JBS is also able to shift production to avoid high tariffs. While U.S. pork exported to China faces a 72% tariff, pork from JBS plants in Brazil faces only a 10% to 12% tariff.

JBS increased production where tariffs were lower, benefiting twice from the Chinese trade war -- first by collecting the bailout money and then by increasing pork production at its plants outside the United States, which JBS announced this year.

Consolidation can lead to benefits for consumers. Trey Malone, an agricultural economist at Michigan State University, said consolidation has led to lower prices and an explosion of new food products.

But the small number of major players increases the possibility that companies could collude to increase prices, Malone and other economists say. A lawsuit filed in 2016 by a food-service company in New York alleges that JBS-owned Pilgrim's Pride and other poultry companies intentionally destroyed flocks of breeder hens to reduce the poultry supply.

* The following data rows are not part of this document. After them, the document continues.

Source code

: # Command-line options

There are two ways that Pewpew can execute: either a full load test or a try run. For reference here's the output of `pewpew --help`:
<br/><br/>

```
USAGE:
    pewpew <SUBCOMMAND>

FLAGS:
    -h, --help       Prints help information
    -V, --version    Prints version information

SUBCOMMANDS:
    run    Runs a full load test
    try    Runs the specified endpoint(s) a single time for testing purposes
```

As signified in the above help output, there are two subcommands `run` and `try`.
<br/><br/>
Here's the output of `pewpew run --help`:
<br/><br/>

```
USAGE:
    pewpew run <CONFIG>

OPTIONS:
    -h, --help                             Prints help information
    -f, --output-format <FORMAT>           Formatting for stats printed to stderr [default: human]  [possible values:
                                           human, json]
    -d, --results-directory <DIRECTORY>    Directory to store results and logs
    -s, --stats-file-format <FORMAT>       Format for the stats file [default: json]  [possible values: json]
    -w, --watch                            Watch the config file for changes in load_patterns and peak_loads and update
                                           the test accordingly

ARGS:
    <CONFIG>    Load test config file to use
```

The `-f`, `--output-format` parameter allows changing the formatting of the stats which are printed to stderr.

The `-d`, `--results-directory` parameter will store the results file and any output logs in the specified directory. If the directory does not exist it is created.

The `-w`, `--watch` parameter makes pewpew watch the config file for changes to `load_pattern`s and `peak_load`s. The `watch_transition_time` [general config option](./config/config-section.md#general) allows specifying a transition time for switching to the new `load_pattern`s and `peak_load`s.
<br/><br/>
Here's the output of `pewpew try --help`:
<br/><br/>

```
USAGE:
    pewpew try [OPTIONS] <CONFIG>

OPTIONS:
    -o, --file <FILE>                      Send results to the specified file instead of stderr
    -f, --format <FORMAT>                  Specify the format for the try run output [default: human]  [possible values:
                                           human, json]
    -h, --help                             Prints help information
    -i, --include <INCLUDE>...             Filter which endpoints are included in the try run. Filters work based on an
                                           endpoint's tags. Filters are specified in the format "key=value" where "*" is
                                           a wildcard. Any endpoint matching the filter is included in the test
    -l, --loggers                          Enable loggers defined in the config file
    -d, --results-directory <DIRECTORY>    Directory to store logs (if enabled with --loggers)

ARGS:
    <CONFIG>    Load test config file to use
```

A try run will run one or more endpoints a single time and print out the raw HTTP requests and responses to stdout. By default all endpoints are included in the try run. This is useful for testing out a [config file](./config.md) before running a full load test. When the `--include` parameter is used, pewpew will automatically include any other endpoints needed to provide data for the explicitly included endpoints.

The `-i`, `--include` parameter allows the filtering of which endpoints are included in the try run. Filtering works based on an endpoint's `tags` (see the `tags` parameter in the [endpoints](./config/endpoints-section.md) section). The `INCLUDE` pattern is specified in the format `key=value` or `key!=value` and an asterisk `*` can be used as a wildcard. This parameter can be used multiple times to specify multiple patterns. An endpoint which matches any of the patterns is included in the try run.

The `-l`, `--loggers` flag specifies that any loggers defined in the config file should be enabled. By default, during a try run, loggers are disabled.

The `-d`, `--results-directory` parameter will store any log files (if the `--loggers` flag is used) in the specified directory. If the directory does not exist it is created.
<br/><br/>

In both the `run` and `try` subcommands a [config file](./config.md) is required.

The coordinated effort resulted in a 50% increase in the wholesale price of broiler chickens, the lawsuit claims. The civil suit is on hold as the Justice Department investigates.

JBS declined to comment on the price-fixing investigation. Lawyers for Pilgrim's Pride and other poultry companies filed a motion to dismiss the case in January.

Information for this article was contributed by Andrew Ba Tran and Alice Crites of The Washington Post.